In a large heavy frying pan, casserole dish, or electric skillet over medium heat, heat olive oil until moderately hot. Add the bacon and saute slowly until they are lightly browned. Remove bacon to a side dish. Place chicken pieces into the hot oil (not crowding pan), and brown on all sides. Return bacon to the pan, cover pan, and cook slowly for 10 minutes, turning chicken once.

After browning the chicken, uncover pan, pour in the cognac. Flambé by igniting with a lighted match. Let flame a minute, swirling pan by its handle to burn off alcohol; extinguish with pan cover.

Pour the red wine into the pan and add just enough chicken broth to completely cover the chicken pieces. Stir in tomato paste, garlic, bay leaf, and thyme. Bring the liquid to a simmer, then cover pan, and simmer slowly for about 30 minutes or until the chicken meat is tender when pierced with a fork or an instant-read Cooking Thermometer registers 165 degrees F.

While the chicken is cooking, prepare the Brown-Braised Onions and the Mushrooms.

When the chicken is done cooking, remove from the pan to a platter, leaving the cooking liquid in the pan. Increase heat to high and boil the cooking liquid rapidly until approximately 2 cups of liquid remains.

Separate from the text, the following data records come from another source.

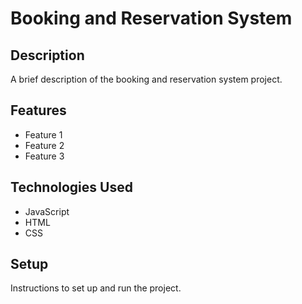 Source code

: # Booking and Reservation System

## Description

A brief description of the booking and reservation system project.

## Features

- Feature 1
- Feature 2
- Feature 3

## Technologies Used

- JavaScript
- HTML
- CSS

## Setup

Instructions to set up and run the project.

While the liquid is boiling, in a small bowl, blend the 3 tablespoons flour and 2 tablespoons softened butter into a smooth paste; beat the flour/butter mixture into the approximately 2 cups hot cooking liquid with a whisk. Simmer and stir for a minute or two until the sauce has thickened (the result will be a sauce thick enough to lightly coat a spoon - just thick enough to coat the chicken and vegetables lightly). If sauce is too thin, boil down rapidly to concentrate; if sauce is too thick, thin out with additional spoonfuls of chicken stock. Taste the final sauce, adding more salt and pepper if necessary.

Before serving, reheat the onions and mushrooms (if necessary).

Storing: Chicken is now ready for final reheating, but can be set aside in the sauce until cool, then covered and refrigerated for 1 to 2 days. To reheat, simmer slowly, covered, over low heat. Baste and turn chicken every 2 minutes until thoroughly warmed through (6 to 8 minutes). NOTE: Do not overcook chicken at this point.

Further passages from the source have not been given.